_Problem details_. Print the range of lines that opens with the line containing "Pvcs not used" and closes with the last line of the listing. Include both ends; print nothing more.

_Input data_.
• • • • •
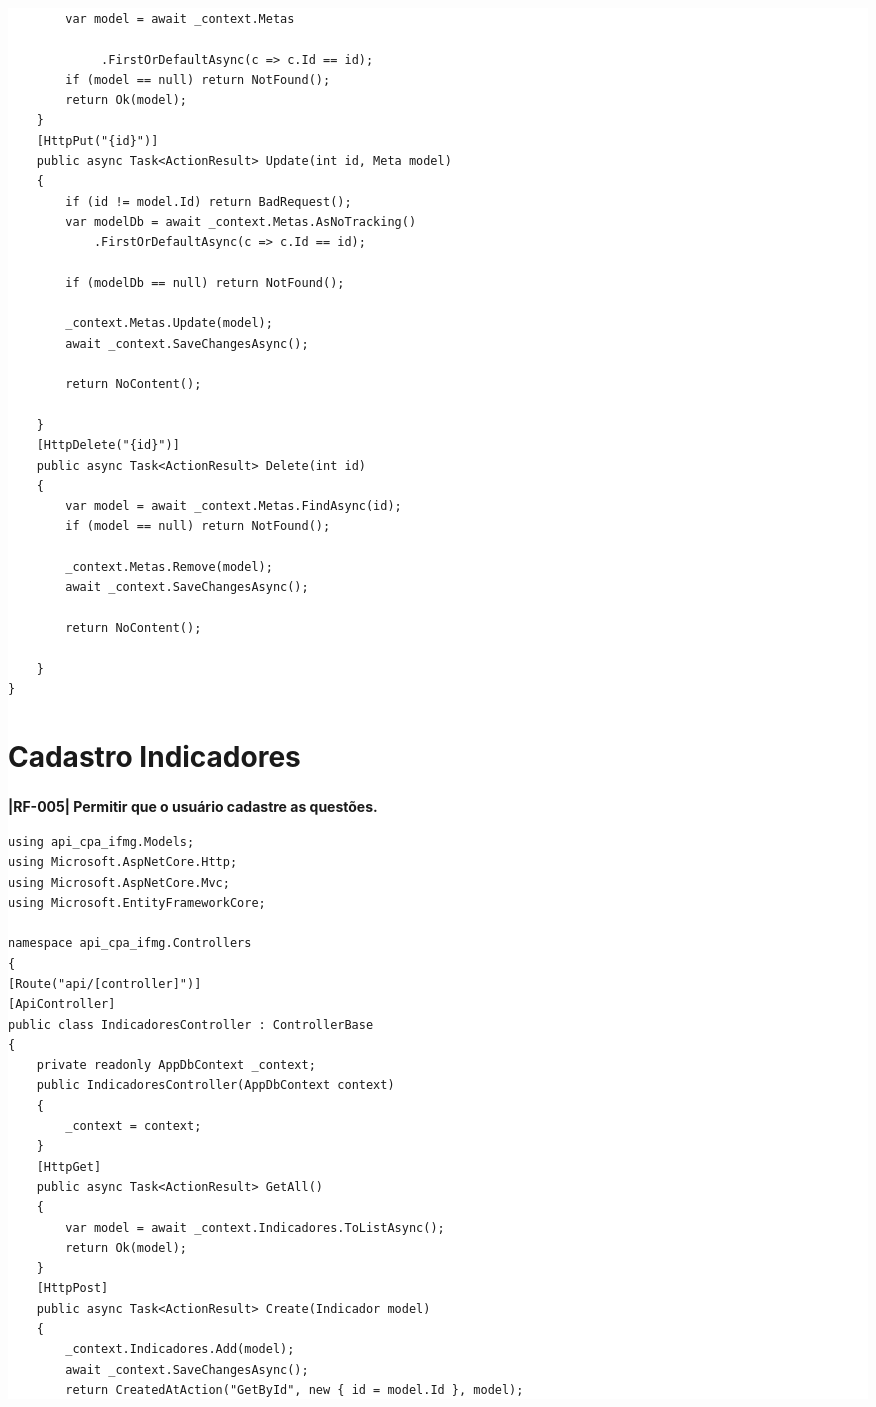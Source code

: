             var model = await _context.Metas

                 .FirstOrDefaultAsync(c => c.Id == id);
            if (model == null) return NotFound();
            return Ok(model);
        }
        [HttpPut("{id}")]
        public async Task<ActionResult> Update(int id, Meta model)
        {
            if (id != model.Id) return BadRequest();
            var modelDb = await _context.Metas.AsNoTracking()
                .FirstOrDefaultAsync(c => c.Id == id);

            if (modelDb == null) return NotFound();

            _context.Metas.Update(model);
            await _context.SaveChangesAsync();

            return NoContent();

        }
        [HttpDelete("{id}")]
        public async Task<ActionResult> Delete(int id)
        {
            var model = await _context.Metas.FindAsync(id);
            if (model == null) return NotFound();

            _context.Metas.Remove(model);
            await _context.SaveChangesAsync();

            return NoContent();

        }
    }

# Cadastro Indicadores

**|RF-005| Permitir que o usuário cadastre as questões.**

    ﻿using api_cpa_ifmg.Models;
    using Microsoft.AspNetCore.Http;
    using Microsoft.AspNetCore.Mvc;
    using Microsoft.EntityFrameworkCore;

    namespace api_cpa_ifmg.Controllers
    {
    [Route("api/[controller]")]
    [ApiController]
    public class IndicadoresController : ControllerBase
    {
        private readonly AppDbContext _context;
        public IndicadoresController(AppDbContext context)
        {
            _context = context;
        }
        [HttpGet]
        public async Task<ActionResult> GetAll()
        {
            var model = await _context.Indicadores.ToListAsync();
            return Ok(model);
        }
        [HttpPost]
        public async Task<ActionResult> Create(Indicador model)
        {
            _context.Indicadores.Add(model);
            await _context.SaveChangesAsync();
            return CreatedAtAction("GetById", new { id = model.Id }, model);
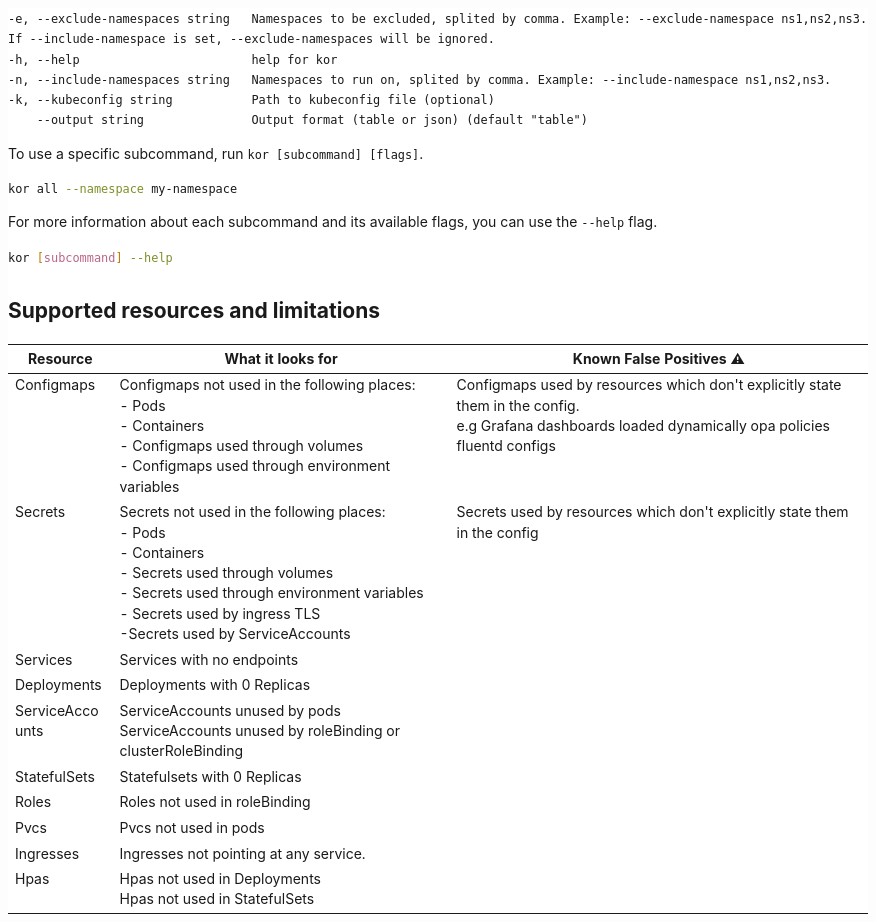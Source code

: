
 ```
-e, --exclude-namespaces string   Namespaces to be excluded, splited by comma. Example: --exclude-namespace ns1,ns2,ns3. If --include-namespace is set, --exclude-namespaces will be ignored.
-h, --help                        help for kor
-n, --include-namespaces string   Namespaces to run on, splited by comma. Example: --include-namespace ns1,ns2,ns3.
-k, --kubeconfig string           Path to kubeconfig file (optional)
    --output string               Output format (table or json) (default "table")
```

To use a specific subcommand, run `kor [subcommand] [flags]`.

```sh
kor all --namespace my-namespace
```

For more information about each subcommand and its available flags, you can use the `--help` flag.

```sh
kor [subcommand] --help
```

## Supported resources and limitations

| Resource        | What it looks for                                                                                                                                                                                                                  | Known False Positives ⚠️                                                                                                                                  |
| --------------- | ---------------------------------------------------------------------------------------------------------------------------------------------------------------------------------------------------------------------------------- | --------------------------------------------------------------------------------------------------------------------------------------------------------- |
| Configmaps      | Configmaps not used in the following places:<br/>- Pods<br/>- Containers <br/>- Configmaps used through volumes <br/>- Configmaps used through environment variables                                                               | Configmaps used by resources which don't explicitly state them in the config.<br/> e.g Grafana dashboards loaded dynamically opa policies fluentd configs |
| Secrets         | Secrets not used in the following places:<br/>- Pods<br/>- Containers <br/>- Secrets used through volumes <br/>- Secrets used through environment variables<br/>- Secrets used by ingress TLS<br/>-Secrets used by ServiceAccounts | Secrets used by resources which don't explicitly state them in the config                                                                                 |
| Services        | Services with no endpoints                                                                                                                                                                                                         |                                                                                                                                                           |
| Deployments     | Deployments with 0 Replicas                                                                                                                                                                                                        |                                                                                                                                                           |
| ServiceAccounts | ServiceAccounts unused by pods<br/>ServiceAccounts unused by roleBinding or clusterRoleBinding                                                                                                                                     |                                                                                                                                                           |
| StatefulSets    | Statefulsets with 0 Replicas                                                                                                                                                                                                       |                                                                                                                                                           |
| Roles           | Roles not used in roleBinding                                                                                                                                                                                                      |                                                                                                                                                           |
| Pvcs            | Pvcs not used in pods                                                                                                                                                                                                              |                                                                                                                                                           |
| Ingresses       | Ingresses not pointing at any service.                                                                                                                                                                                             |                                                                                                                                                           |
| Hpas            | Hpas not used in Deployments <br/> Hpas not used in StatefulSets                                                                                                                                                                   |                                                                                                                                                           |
• • • • •
_Task output_.
| Pvcs            | Pvcs not used in pods                                                                                                                                                                                                              |                                                                                                                                                           |
| Ingresses       | Ingresses not pointing at any service.                                                                                                                                                                                             |                                                                                                                                                           |
| Hpas            | Hpas not used in Deployments <br/> Hpas not used in StatefulSets                                                                                                                                                                   |                                                                                                                                                           |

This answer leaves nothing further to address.